Akabayov also pointed out that with the constant decline in antibiotic agents approved each year by the FDA, there is an urgent need for new antibiotics to address the approaching antibiotic-resistance crisis.
“It is important to point out that our workflow design is applicable not only to antibiotics targeting the ribosome RNA, but also for other RNA targets, such as RNA viruses responsible for diseases such as hepatitis or HIV, as well as for other conditions such as cancer,” he said.
Dr. Galit Mazooz Perlmuter, senior VP of Bio-Pharma Business Development at BGN Technologies, praised Akabayov and his team, emphasizing that this method “provides an efficient, fast and cost-effective route to identifying novel antibiotics that inhibit the ribosome.

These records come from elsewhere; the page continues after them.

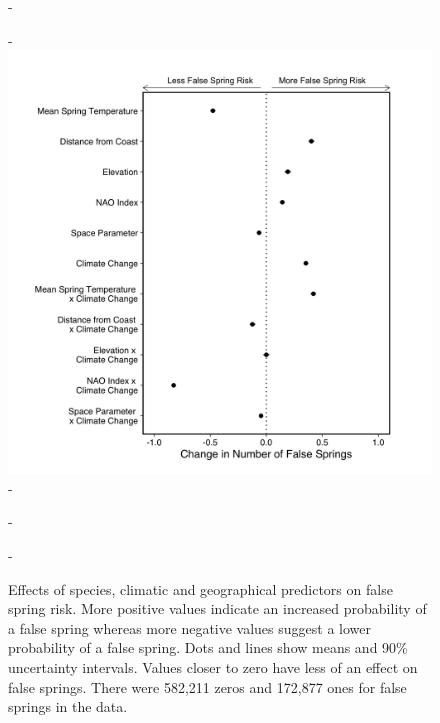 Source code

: \documentclass{article}\usepackage[]{graphicx}\usepackage[]{color}
\begin{document}
  
{\begin{figure} [H]
  -\begin{center}
  -\includegraphics[width=12cm]{..//analyses/figures/model_output_90.png}
  -\caption{Effects of species, climatic and geographical predictors on false spring risk. More positive values indicate an increased probability of a false spring whereas more negative values suggest a lower probability of a false spring. Dots and lines show means and 90\% uncertainty intervals. Values closer to zero have less of an effect on false springs. There were 582,211 zeros and 172,877 ones for false springs in the data.}\label{fig:maineffects}
  -\end{center}
  -\end{figure}}


  
\end{document}
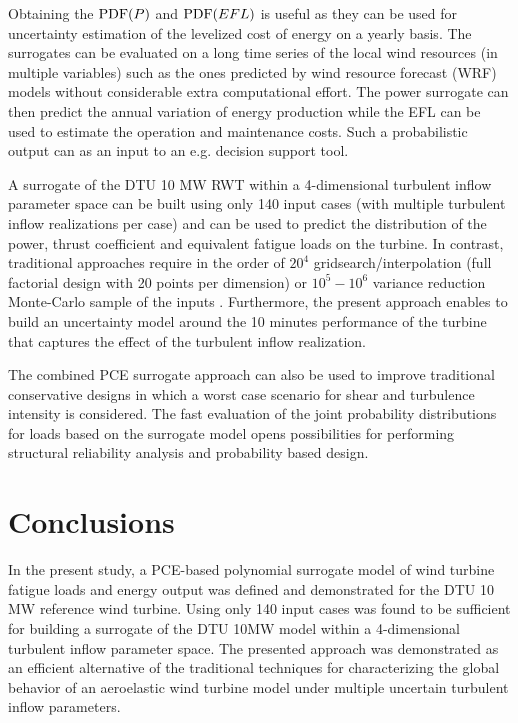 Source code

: \documentclass[preprint,12pt]{elsarticle}
\begin{document}
Obtaining the $\mathrm{PDF}(P)$ and $\mathrm{PDF}(EFL)$ is useful as they can be used for uncertainty estimation of the levelized cost of energy on a yearly basis. The surrogates can be evaluated on a long time series of the local wind resources (in multiple variables) such as the ones predicted by wind resource forecast (WRF) models without considerable extra computational effort. The power surrogate can then predict the annual variation of energy production while the EFL can be used to estimate the operation and maintenance costs. Such a probabilistic output can as an input to an e.g. decision support tool.

A surrogate of the DTU 10 MW RWT within a 4-dimensional turbulent inflow parameter space can be built using only 140 input cases (with multiple turbulent inflow realizations per case) and can be used to predict the distribution of the power, thrust coefficient and equivalent fatigue loads on the turbine. In contrast, traditional approaches require in the order of $20^4$ gridsearch/interpolation (full factorial design with  20 points per dimension) or $10^5-10^6$ variance reduction Monte-Carlo sample of the inputs \cite{dimitrov2015model}. Furthermore, the present approach enables to build an uncertainty model around the 10 minutes performance of the turbine that captures the effect of the turbulent inflow realization.

The combined PCE surrogate approach can also be used to improve traditional conservative designs in which a worst case scenario for shear and turbulence intensity is considered. The fast evaluation of the joint probability distributions for loads based on the surrogate model opens possibilities for performing structural reliability analysis and probability based design.

\section{Conclusions}

In the present study, a PCE-based polynomial surrogate model of wind turbine fatigue loads and energy output was defined and demonstrated for the DTU 10 MW reference wind turbine.
Using only 140 input cases was found to be sufficient for building a surrogate of the DTU 10MW model within a 4-dimensional turbulent inflow parameter space. The presented approach was demonstrated as an efficient alternative of the traditional techniques for characterizing the global behavior of an aeroelastic wind turbine model under multiple uncertain turbulent inflow parameters. %
 
\end{document}
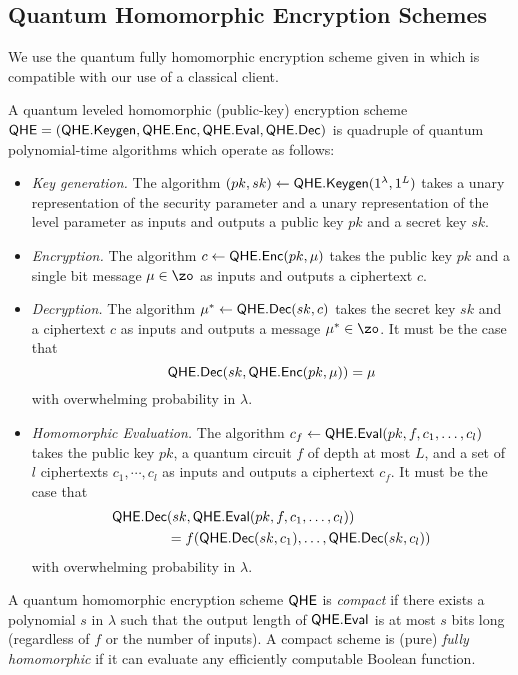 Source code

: \subsection{Quantum Homomorphic Encryption Schemes}

We use the quantum fully homomorphic encryption scheme given in \cite{mahadev_qfhe} which is compatible with our use of a classical client.
\begin{definition}
    A quantum leveled homomorphic (public-key) encryption scheme $\mathsf{QHE}=(\mathsf{QHE.Keygen}, \mathsf{QHE.Enc}, \mathsf{QHE.Eval}, \mathsf{QHE.Dec})$ is quadruple of quantum polynomial-time algorithms which operate as follows:
    \begin{itemize}
        \item \emph{Key generation.}
            The algorithm $(pk, sk)\leftarrow\mathsf{QHE.Keygen}(1^\lambda, 1^L)$ takes a unary representation of the security parameter and a unary representation of the level parameter as inputs and outputs a public key $pk$ and a secret key $sk$.
        \item \emph{Encryption.}
            The algorithm $c\leftarrow\mathsf{QHE.Enc}(pk, \mu)$ takes the public key $pk$ and a single bit message $\mu\in\zo$ as inputs and outputs a ciphertext $c$.
        \item \emph{Decryption.}
            The algorithm $\mu^*\leftarrow\mathsf{QHE.Dec}(sk, c)$ takes the secret key $sk$ and a ciphertext $c$ as inputs and outputs a message $\mu^*\in\zo$.
            It must be the case that
                $$\mathsf{QHE.Dec}(sk, \mathsf{QHE.Enc}(pk, \mu))=\mu$$
            with overwhelming probability in $\lambda$.
        \item \emph{Homomorphic Evaluation.}
            The algorithm $c_f\leftarrow\mathsf{QHE.Eval}(pk, f, c_1, \ldots, c_l)$ takes the public key $pk$, a quantum circuit $f$ of depth at most $L$, and a set of $l$ ciphertexts $c_1,\cdots,c_l$ as inputs and outputs a ciphertext $c_f$.
            It must be the case that
            \begin{align*}
                \mathsf{QHE.Dec}&(sk, \mathsf{QHE.Eval}(pk, f, c_1, \ldots, c_l))
                \\
                &=f(\mathsf{QHE.Dec}(sk, c_1),\ldots,\mathsf{QHE.Dec}(sk, c_l))
            \end{align*}
            with overwhelming probability in $\lambda$.
    \end{itemize}
\end{definition}

\begin{definition}
    A quantum homomorphic encryption scheme $\mathsf{QHE}$ is \emph{compact} if
    there exists a polynomial $s$ in $\lambda$ such that the output length of $\mathsf{QHE.Eval}$ is at most $s$ bits long (regardless of $f$ or
    the number of inputs). A compact scheme is (pure) \emph{fully homomorphic} if it can evaluate any efficiently computable
    Boolean function.
\end{definition}


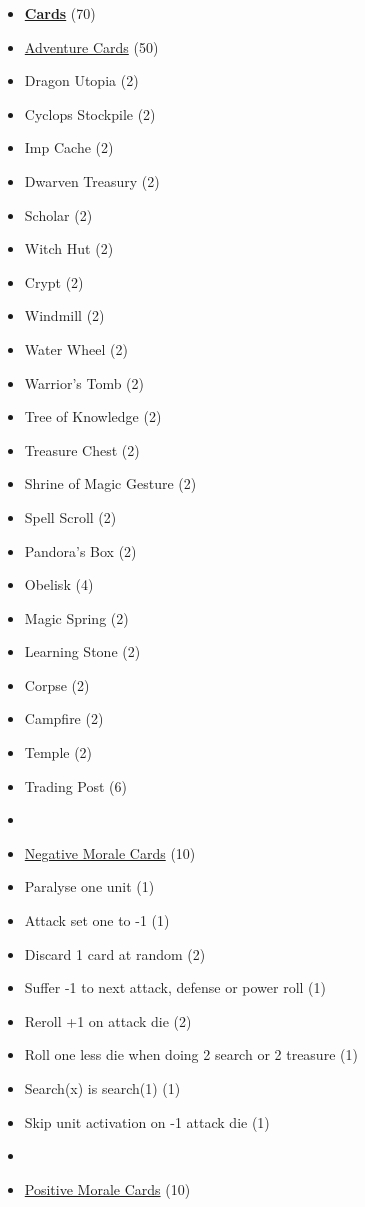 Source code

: \begin{multicols}{3}
\begin{itemize}[leftmargin=0pt, label={}, noitemsep, noitemsep]
  \item \textbf{\underline{Cards}} (70)
  \item \underline{Adventure Cards} (50)
  \item Dragon Utopia (2)
  \item Cyclops Stockpile (2)
  \item Imp Cache (2)
  \item Dwarven Treasury (2)
  \item Scholar (2)
  \item Witch Hut (2)
  \item Crypt (2)
  \item Windmill (2)
  \item Water Wheel (2)
  \item Warrior's Tomb (2)
  \item Tree of Knowledge (2)
  \item Treasure Chest (2)
  \item Shrine of Magic Gesture (2)
  \item Spell Scroll (2)
  \item Pandora's Box (2)
  \item Obelisk (4)
  \item Magic Spring (2)
  \item Learning Stone (2)
  \item Corpse (2)
  \item Campfire (2)
  \item Temple (2)
  \item Trading Post (6)
  \item
  \item \underline{Negative Morale Cards} (10)
  \item Paralyse one unit (1)
  \item Attack set one to -1 (1)
  \item Discard 1 card at random (2)
  \item Suffer -1 to next attack, defense or power roll (1)
  \item Reroll +1 on attack die (2)
  \item Roll one less die when doing 2 search or 2 treasure (1)
  \item Search(x) is search(1) (1)
  \item Skip unit activation on -1 attack die (1)
  \item
  \item \underline{Positive Morale Cards} (10)

\end{itemize}
\end{multicols}
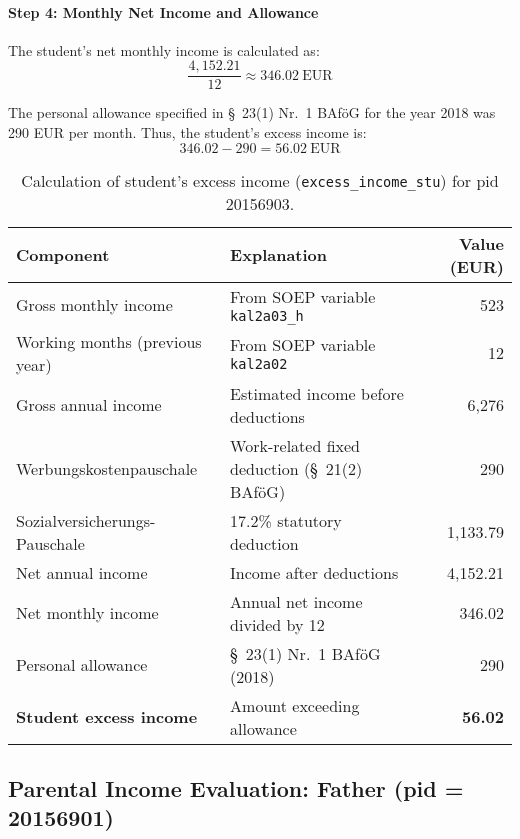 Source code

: \paragraph{Step 4: Monthly Net Income and Allowance}
The student’s net monthly income is calculated as:
\[
\frac{4{,}152.21}{12} \approx 346.02~\text{EUR}
\]

The personal allowance specified in §~23(1) Nr.~1 BAföG for the year 2018 was 290 EUR per month. Thus, the student’s excess income is:
\[
346.02 - 290 = 56.02~\text{EUR}
\]

\begin{table}[H]
\scriptsize
\centering
\begin{tabular}{llr}
\toprule
\textbf{Component} & \textbf{Explanation} & \textbf{Value (EUR)} \\
\midrule
Gross monthly income & From SOEP variable \texttt{kal2a03\_h} & 523 \\
Working months (previous year) & From SOEP variable \texttt{kal2a02} & 12 \\
Gross annual income & Estimated income before deductions & 6,276 \\
Werbungskostenpauschale & Work-related fixed deduction (§~21(2) BAföG) & 290 \\
Sozialversicherungs-Pauschale & 17.2\% statutory deduction & 1,133.79 \\
Net annual income & Income after deductions & 4,152.21 \\
Net monthly income & Annual net income divided by 12 & 346.02 \\
Personal allowance & §~23(1) Nr.~1 BAföG (2018) & 290 \\
\textbf{Student excess income} & Amount exceeding allowance & \textbf{56.02} \\
\bottomrule
\end{tabular}
\caption{Calculation of student’s excess income (\texttt{excess\_income\_stu}) for pid 20156903.}
\label{table:bafoeg_excess_income_stu}
\end{table}



\subsection{Parental Income Evaluation: Father (pid = 20156901)}

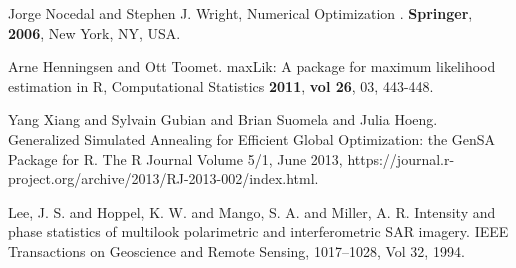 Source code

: \documentclass[remotesensing,article,submit,moreauthors,pdftex]{Definitions/mdpi}
\begin{document}


%

\begin{thebibliography}{999}
Jorge Nocedal and Stephen J. Wright, Numerical Optimization . {\bf Springer}, {\bf 2006}, New York, NY, USA.


Arne Henningsen and Ott Toomet. maxLik: A package for maximum likelihood estimation in {R}, Computational Statistics {\bf 2011}, {\bf vol 26}, 03, 443-448.

Yang Xiang and Sylvain Gubian and Brian Suomela and Julia Hoeng. Generalized Simulated Annealing for Efficient Global Optimization: the {GenSA} Package for {R}. The R Journal Volume 5/1, June 2013, https://journal.r-project.org/archive/2013/RJ-2013-002/index.html.

Lee, J. S. and Hoppel, K. W. and Mango, S. A. and Miller, A. R. Intensity and phase statistics of multilook polarimetric and interferometric {SAR} imagery. IEEE Transactions on Geoscience and Remote Sensing, 1017--1028, Vol 32, 1994.
  
 

\end{thebibliography}

\end{document}
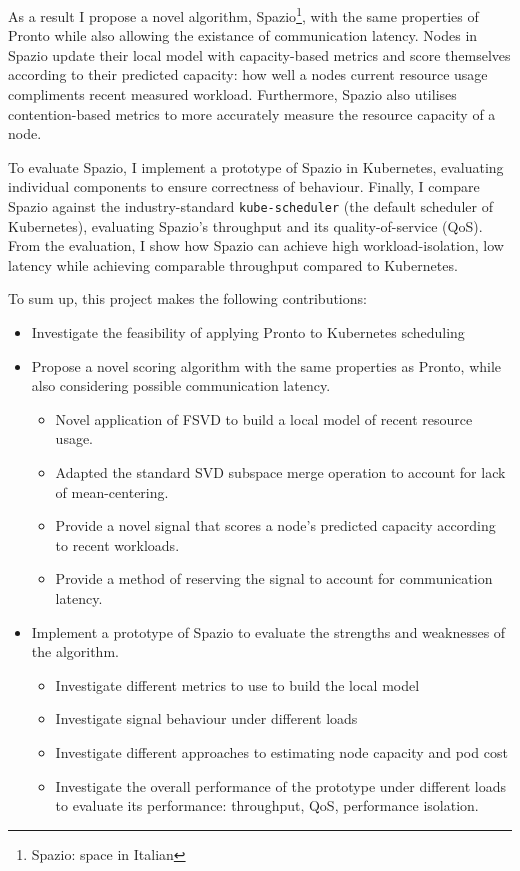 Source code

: As a result I propose a novel algorithm, Spazio\footnote{Spazio: space in
Italian}, with the same properties of Pronto while also allowing the existance
of communication latency. Nodes in Spazio update their local model with
capacity-based metrics and score themselves according to their predicted
capacity: how well a nodes current resource usage compliments recent measured
workload. Furthermore, Spazio also utilises contention-based metrics to more
accurately measure the resource capacity of a node.

To evaluate Spazio, I implement a prototype of Spazio in Kubernetes, evaluating
individual components to ensure correctness of behaviour. Finally, I compare
Spazio against the industry-standard \verb|kube-scheduler| (the default
scheduler of Kubernetes), evaluating Spazio's throughput and its
quality-of-service (QoS). From the evaluation, I show how Spazio can achieve
high workload-isolation, low latency while achieving comparable throughput
compared to Kubernetes.

To sum up, this project makes the following contributions:
\begin{itemize}
\item Investigate the feasibility of applying Pronto to Kubernetes scheduling
\item Propose a novel scoring algorithm with the same properties as Pronto,
    while also considering possible communication latency.
    \begin{itemize}
        \item Novel application of FSVD to build a local model of recent
            resource usage.
        \item Adapted the standard SVD subspace merge operation to account for
            lack of mean-centering.
        \item Provide a novel signal that scores a node's predicted capacity
            according to recent workloads.
        \item Provide a method of reserving the signal to account for
            communication latency.
    \end{itemize}
\item Implement a prototype of Spazio to evaluate the strengths and weaknesses
    of the algorithm.
    \begin{itemize}
        \item Investigate different metrics to use to build the local model
        \item Investigate signal behaviour under different loads
        \item Investigate different approaches to estimating node capacity and
            pod cost
        \item Investigate the overall performance of the prototype under
            different loads to evaluate its performance: throughput, QoS,
            performance isolation.
    \end{itemize}
\end{itemize}



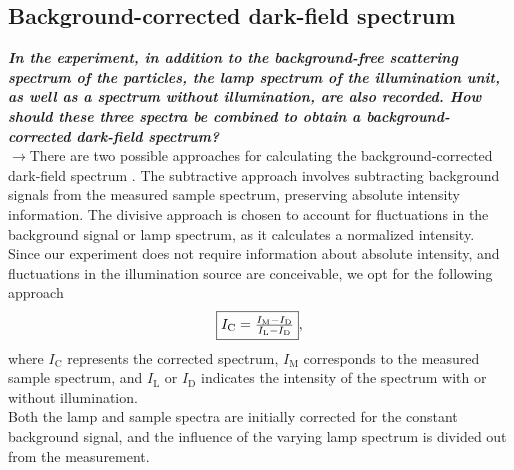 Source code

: \subsection{\label{subsec:FZV6}Background-corrected dark-field spectrum}
\textbf{\textit{In the experiment, in addition to the background-free scattering spectrum of the particles, 
the lamp spectrum of the illumination unit, as well as a spectrum without illumination, are also recorded. 
How should these three spectra be combined to obtain a background-corrected dark-field spectrum?}} \\
$\rightarrow$There are two possible approaches for calculating the background-corrected dark-field 
spectrum \cite{FZV5}. The subtractive approach involves subtracting background signals from the measured 
sample spectrum, preserving absolute intensity information. The divisive approach is chosen to account for 
fluctuations in the background signal or lamp spectrum, as it calculates a normalized intensity. \\
Since our experiment does not require information about absolute intensity, and fluctuations in the 
illumination source are conceivable, we opt for the following approach
\begin{equation}\label{eq:korr}
    \fbox{$I_{\text{C}} = \frac{I_{\text{M}}-I_{\text{D}}}{I_{\text{L}}-I_{\text{D}}}$},
\end{equation}
where $I_{\text{C}}$ represents the corrected spectrum, 
$I_{\text{M}}$ corresponds to the measured sample spectrum, and $I_{\text{L}}$ or $I_{\text{D}}$ 
indicates the intensity of the spectrum with or without illumination. \\
Both the lamp and sample spectra are initially corrected for the constant background signal, and 
the influence of the varying lamp spectrum is divided out from the measurement. \\ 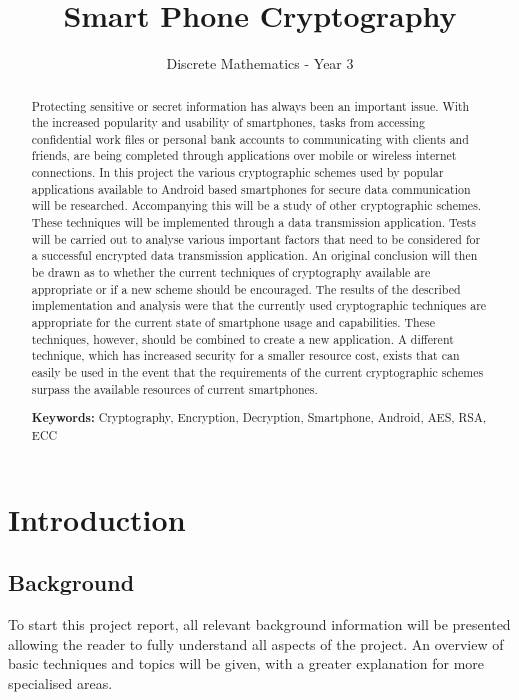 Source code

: \documentclass[a4paper,10pt]{report}
\title{\Huge Smart Phone Cryptography}
\author{Discrete Mathematics - Year 3}
\begin{document}
\maketitle

\begin{abstract}

Protecting sensitive or secret information has always been an important issue. With the increased popularity and usability of smartphones, tasks from accessing confidential work files or personal bank accounts to communicating with clients and friends, are being completed through applications over mobile or wireless internet connections. In this project the various cryptographic schemes used by popular applications available to Android based smartphones for secure data communication will be researched. Accompanying this will be a study of other cryptographic schemes. These techniques will be implemented through a data transmission application. Tests will be carried out to analyse various important factors that need to be considered for a successful encrypted data transmission application. An original conclusion will then be drawn as to whether the current techniques of cryptography available are appropriate or if a new scheme should be encouraged. The results of the described implementation and analysis were that the currently used cryptographic techniques are appropriate for the current state of smartphone usage and capabilities. These techniques, however, should be combined to create a new application. A different technique, which has increased security for a smaller resource cost, exists that can easily be used in the event that the requirements of the current cryptographic schemes surpass the available resources of current smartphones. 

{\bf Keywords:} Cryptography, Encryption, Decryption, Smartphone, Android, AES, RSA, ECC
\end{abstract}

\tableofcontents


\chapter{Introduction}


\section{Background}

To start this project report, all relevant background information will be presented allowing the reader to fully understand all aspects of the project. An overview of basic techniques and topics will be given, with a greater explanation for more specialised areas. 
\end{document}
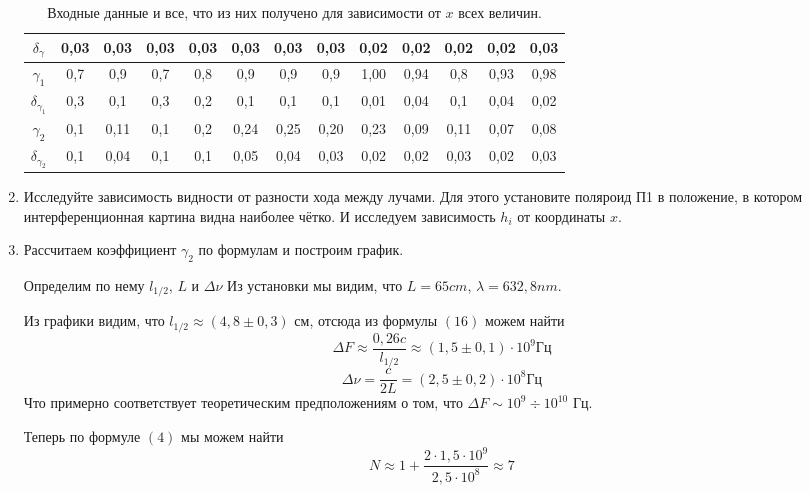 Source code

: \documentclass[a4paper, 12pt]{article}%
\begin{document}
\begin{enumerate}
\begin{table}[h!]
\begin{center}
\begin{tabular}{|c|c|c|c|c|c|c|c|c|c|c|c|c|}
$\delta_{\gamma}$   & 0,03 & 0,03 & 0,03 & 0,03 & 0,03 & 0,03 & 0,03 & 0,02 & 0,02 & 0,02 & 0,02 & 0,03 \\ \hline
$\gamma_1$          & 0,7  & 0,9  & 0,7  & 0,8  & 0,9  & 0,9  & 0,9  & 1,00 & 0,94 & 0,8  & 0,93 & 0,98 \\ \hline
$\delta_{\gamma_1}$ & 0,3  & 0,1  & 0,3  & 0,2  & 0,1  & 0,1  & 0,1  & 0,01 & 0,04 & 0,1  & 0,04 & 0,02 \\ \hline
$\gamma_2$          & 0,1  & 0,11 & 0,1  & 0,2  & 0,24 & 0,25 & 0,20 & 0,23 & 0,09 & 0,11 & 0,07 & 0,08 \\ \hline
$\delta_{\gamma_2}$ & 0,1  & 0,04 & 0,1  & 0,1  & 0,05 & 0,04 & 0,03 & 0,02 & 0,02 & 0,03 & 0,02 & 0,03 \\ \hline
\end{tabular}
\caption{Входные данные и все, что из них получено для зависимости от $x$ всех величин.}
\end{center}
\end{table}
\item Исследуйте зависимость видности от разности хода между лучами. Для этого установите поляроид П1 в положение, в котором интерференционная картина видна наиболее чётко. И исследуем зависимость $h_i$ от координаты $x$.
\item Рассчитаем коэффициент $\gamma_2$ по формулам и построим график.

Определим по нему $l_{1/2}$, $L$ и $\Delta \nu$
Из установки мы видим, что $L = 65 cm$, $\lambda = 632,8 nm$.

Из графики видим, что $l_{1/2} \approx (4,8 \pm 0,3)$ см, отсюда из формулы $(16)$ можем найти 
\[\Delta F \approx \frac{0,26 c}{l_{1/2}} \approx (1,5 \pm 0,1) \cdot 10^9 \text{Гц}\]
\[\Delta \nu = \frac{c}{2L} = (2,5 \pm 0,2) \cdot 10^8 \text{Гц}\]
Что примерно соответствует теоретическим предположениям о том, что $\Delta F \sim 10^9 \div 10^10$ Гц. 

Теперь по формуле $(4)$ мы можем найти 
\[N \approx 1 + \frac{2 \cdot 1,5 \cdot 10^9}{2,5 \cdot 10^8} \approx 7 \]


\end{enumerate}
\end{document}
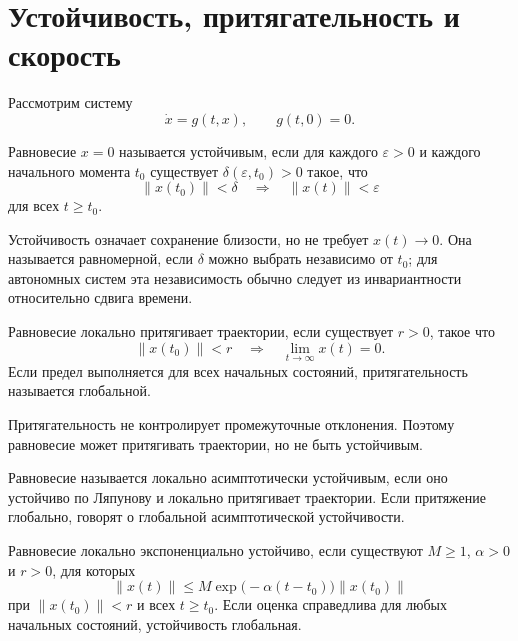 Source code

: \section{Устойчивость, притягательность и скорость}

Рассмотрим систему
\[
    \dot x=g(t,x),
    \qquad
    g(t,0)=0.
\]

\begin{definition}
Равновесие \(x=0\) называется устойчивым, если для каждого
\(\varepsilon>0\) и каждого начального момента \(t_0\) существует
\(\delta(\varepsilon,t_0)>0\) такое, что
\[
    \lVert x(t_0)\rVert<\delta
    \quad\Longrightarrow\quad
    \lVert x(t)\rVert<\varepsilon
\]
для всех \(t\ge t_0\).
\end{definition}

Устойчивость означает сохранение близости, но не требует
\(x(t)\to0\). Она называется равномерной, если \(\delta\) можно
выбрать независимо от \(t_0\); для автономных систем эта независимость
обычно следует из инвариантности относительно сдвига времени.

\begin{definition}[Притягательность]
Равновесие локально притягивает траектории, если существует \(r>0\),
такое что
\[
    \lVert x(t_0)\rVert<r
    \quad\Longrightarrow\quad
    \lim_{t\to\infty}x(t)=0.
\]
Если предел выполняется для всех начальных состояний,
притягательность называется глобальной.
\end{definition}

Притягательность не контролирует промежуточные отклонения. Поэтому
равновесие может притягивать траектории, но не быть устойчивым.

\begin{definition}
Равновесие называется локально асимптотически устойчивым, если оно
устойчиво по Ляпунову и локально притягивает траектории. Если
притяжение глобально, говорят о глобальной асимптотической
устойчивости.
\end{definition}

\begin{definition}
Равновесие локально экспоненциально устойчиво, если существуют
\(M\ge1\), \(\alpha>0\) и \(r>0\), для которых
\[
    \lVert x(t)\rVert
    \le
    M\exp\bigl(-\alpha(t-t_0)\bigr)
    \lVert x(t_0)\rVert
\]
при \(\lVert x(t_0)\rVert<r\) и всех \(t\ge t_0\). Если оценка
справедлива для любых начальных состояний, устойчивость глобальная.
\end{definition}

“This is extremely important in light of the looming antibiotic-resistance crisis that is predicted by the WHO and other health agencies worldwide,” Perlmuter said. “Following the financial support of the Israel Innovation Authority, [which] sponsored this research, and the promising results to date, we are now seeking an industry partner for further development of this patent pending invention.”
The findings were recently published in Chemical Science, a peer-reviewed scientific journal.